Ultimately the plan would provide five miles of new paving, rebuilding of 80 miles of gravel roads, and additional rock surfacing for 40 miles of roads. “By improving these 125 miles of roadway, maintenance resources will be available to make improvements on the other 800 miles of our county roads,” Patterson said. “The new gravel roads would be 30- to 50-percent cheaper to maintain, trap less drifting snow, have proper drainage, and have an appropriate surface course for the traffic they are carrying.”

 

GPR and Gravel Roads

The use of motorized vans carrying ground penetrating radar (GPR) is well-established in characterizing the subsurface conditions of road networks as road agencies update their pavement condition inventories, but in 2012 researchers at the University of Illinois at Urbana-Champaign described use of GPR for unpaved roads.

In Denver, this unpaved alley was topped with a mix of straight RAP and neat rejuvenator, and then compacted; the result is an inexpensive unpaved driving surface.

In their TRB paper Assessment of Subsurface Deformation in Unsurfaced Pavements Using Ground Penetrating Radar, U of I graduate research assistants Debakanta Mishra and Zhen Leng, and professors Erol Tutumluer and Imad L. Al-Qadi describe the findings of full-scale accelerated pavement testing to evaluate aggregate quality in two unsurfaced pavement sections.

“An innovative application of the nondestructive GPR technology was established for assessing subsurface deformations and distinguishing between the different rut mechanisms that contributed to the failure of unsurfaced pavements,” they write.

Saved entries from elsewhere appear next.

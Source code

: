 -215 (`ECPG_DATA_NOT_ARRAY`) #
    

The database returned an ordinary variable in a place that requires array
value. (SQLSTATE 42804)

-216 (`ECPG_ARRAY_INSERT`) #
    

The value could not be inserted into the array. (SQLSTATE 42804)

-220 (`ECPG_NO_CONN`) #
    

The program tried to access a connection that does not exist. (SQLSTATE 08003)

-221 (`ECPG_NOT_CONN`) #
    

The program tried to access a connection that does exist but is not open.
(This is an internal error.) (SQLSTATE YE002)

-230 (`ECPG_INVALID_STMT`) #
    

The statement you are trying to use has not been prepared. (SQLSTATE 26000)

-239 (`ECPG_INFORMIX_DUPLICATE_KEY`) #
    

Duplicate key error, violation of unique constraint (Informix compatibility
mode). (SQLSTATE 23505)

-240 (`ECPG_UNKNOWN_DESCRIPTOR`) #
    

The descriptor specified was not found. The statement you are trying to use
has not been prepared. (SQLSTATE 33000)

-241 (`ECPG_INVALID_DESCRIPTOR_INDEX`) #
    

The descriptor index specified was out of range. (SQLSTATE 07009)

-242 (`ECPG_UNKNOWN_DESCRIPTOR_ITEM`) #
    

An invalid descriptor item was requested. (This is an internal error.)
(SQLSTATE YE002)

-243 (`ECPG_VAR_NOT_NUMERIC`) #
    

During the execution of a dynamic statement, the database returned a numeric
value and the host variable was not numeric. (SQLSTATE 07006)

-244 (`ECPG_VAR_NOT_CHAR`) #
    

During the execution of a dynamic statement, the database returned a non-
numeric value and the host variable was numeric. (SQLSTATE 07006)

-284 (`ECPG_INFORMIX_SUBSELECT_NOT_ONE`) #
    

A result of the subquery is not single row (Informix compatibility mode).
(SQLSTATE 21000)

They observed that aggregate type and angularity clearly governed the mechanisms responsible for rut accumulation in unsurfaced pavements. “An uncrushed gravel layer with high fines underwent internal rutting through shear flow and exhibited significant heaving adjacent to the wheel path,” they say. “The pavement test section with the crushed aggregate base, on the other hand, showed significantly higher load resistance and primarily exhibited subgrade shear failure at load repetitions much higher than the gravel section.”

GPR scanning of unsurfaced pavement sections shows promise for identifying different rutting modes and assessing subsurface layer deformations and damage potentials, they conclude, adding this concept can be further expanded to quantify the accumulation of rutting in individual layers by estimating the dielectric constants of layer materials.

 

RAP Stabilizes Unpaved Surfaces

With a boom in natural gas extraction – as well as high production from its low-sulfur coal surface mines – Wyoming unpaved roads are suffering from very heavy truck traffic, as well as an increase in automobiles.

But increased use of reclaimed asphalt pavement (RAP) to preserve riding surfaces is an option that offers a low-cost, but substantial, way to suppress dust loss and enhance aggregate retention, say Burt Andreen and Harry Rocheville, graduate research students at the University of Wyoming, and the university’s Khaled Ksaibati, Ph.D., P.E., in their 2012 TRB paper, A Methodology for Cost/Benefit Analysis of Recycled Asphalt Pavement (RAP) in Various Highway Applications.

In recent years, RAP has been used as a surface additive on Wyoming’s unpaved roads, streets and alleys. This has been boosted by recent state legislation, which compensates Wyoming DOT for RAP donated to Wyoming counties. That being said, the DOT and local agencies needed to evaluate the cost effectiveness of blended RAP and virgin aggregate as a surfacing material for unpaved roads, and that was the goal of the research.

For the test, two half-mile sections were constructed using RAP, which was distributed using bottom discharge dump trucks and then spread with a motor grader. The RAP and existing base were then mixed by a mobile stabilizer using a toothed drum, which mixed the RAP with 6 inches of base and released the mixture back onto the road surface. This mix of RAP and existing base then was sprayed with water and compacted to achieve maximum density.

“RAP in gravel roads resulted in a savings of $17.07 per ton of RAP in this case … due to the savings from virgin aggregate and the savings through dust reduction, which will keep the road in better condition by retaining the fine particles embedded in the road,” the authors write. “The air quality will also be improved as a result of the reduction in dust.”